The venue for the evening of Dewar’s Whisky Academy was Cantaloupe, one of the restaurants of Troika Sky Dining. This affords the advantage of a contemplative view of the KL skyline, as well as the opportunity to avail oneself to the delectable contemporary European cuisine. Each of the courses was carefully paired with complementary cocktails – based on Dewar’s whisky, of course, because that is what the guests were here to taste.
Dewar’s is admittedly not as widely known in this region as it perhaps should be; this despite the fact that it is the number one blended whisky in the US, and is a holder of the British Royal Warrant. John Dewar and Sons was founded in Scotland in 1846, and was one of the first companies that ever offered blended whisky. Throughout its early history, it was very much a family business; their Celtic knot logo reflects this, consisting as it does of three interlocking Ds – one John Dewar himself, and one for each of his sons, Tommy and John Alexander.

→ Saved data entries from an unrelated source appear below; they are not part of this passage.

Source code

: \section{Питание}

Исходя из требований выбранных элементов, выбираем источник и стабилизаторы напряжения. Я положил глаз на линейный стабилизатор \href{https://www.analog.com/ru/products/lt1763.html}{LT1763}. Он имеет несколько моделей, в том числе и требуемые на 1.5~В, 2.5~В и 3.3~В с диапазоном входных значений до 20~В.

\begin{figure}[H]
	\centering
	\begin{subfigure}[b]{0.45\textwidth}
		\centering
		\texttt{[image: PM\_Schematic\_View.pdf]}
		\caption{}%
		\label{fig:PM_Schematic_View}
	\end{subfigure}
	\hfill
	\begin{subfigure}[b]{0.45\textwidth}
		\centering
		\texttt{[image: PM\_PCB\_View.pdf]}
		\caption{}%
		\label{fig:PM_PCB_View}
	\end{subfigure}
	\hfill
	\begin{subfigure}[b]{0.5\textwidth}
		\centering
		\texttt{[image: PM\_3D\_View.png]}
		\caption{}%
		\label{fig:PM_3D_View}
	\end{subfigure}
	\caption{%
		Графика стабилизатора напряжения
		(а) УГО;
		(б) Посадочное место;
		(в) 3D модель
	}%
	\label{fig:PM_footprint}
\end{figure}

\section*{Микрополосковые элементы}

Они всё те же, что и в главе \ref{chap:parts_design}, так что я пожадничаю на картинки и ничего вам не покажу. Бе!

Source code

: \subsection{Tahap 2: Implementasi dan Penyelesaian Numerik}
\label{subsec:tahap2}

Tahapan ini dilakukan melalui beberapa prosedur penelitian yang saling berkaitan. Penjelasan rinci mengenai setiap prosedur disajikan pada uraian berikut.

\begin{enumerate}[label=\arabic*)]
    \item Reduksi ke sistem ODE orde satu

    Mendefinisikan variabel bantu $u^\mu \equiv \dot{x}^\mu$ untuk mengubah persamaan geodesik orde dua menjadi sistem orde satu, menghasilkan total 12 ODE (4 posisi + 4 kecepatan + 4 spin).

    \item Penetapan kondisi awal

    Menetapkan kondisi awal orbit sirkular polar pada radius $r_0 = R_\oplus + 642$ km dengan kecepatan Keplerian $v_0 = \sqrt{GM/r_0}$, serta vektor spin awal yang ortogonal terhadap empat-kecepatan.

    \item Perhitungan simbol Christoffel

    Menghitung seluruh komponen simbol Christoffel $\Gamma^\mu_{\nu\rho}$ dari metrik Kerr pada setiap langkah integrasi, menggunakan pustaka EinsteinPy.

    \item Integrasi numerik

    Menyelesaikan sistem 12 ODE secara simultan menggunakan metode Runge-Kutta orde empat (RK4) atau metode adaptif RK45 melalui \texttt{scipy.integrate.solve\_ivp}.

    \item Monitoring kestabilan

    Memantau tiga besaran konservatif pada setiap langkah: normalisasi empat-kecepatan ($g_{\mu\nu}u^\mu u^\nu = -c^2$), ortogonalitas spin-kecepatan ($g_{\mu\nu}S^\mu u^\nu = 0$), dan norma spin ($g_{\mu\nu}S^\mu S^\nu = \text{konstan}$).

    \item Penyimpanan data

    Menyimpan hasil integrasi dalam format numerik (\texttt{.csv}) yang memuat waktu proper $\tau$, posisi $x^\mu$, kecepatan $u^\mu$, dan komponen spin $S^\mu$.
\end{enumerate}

The tasting session proper began with guests being reminded of the basic principles of whisky tasting; in particular, to pay close attention to one’s nose. In fact, Dewar’s Master Blender Stephanie Macleod exclusively uses her nose in assembling her concoctions.
The Dewar’s lineup consists of three, standing proud with age statements: the 12-year (RM210), 15-year (RM268) and 18-year (RM355). Immediately apparent throughout the range is a distinct, bright sweetness; it is light and honey-like rather than thick and heavy, and does not linger. A mild but noticeable, rounded peat lends a hint of muscle, as does the whiff of smoke. All three also make for remarkably friendly drams – this is no surprise, as Dewar’s prides itself on double-aging its whisky. This process goes the extra mile to ensure smoothness; it consists of an extra six-month barrel-aging period, undertaken after being blended and just before being bottled.
These base qualities are immediately apparent in the 12-year, in a clean and lively fashion. The 15 takes those elements and adds a layer of fruity richness and complexity. The 18-year does the same, but in a bolder, fuller expression; it is the most intricate and layered of the three, but never loses its creamy and lengthy finish.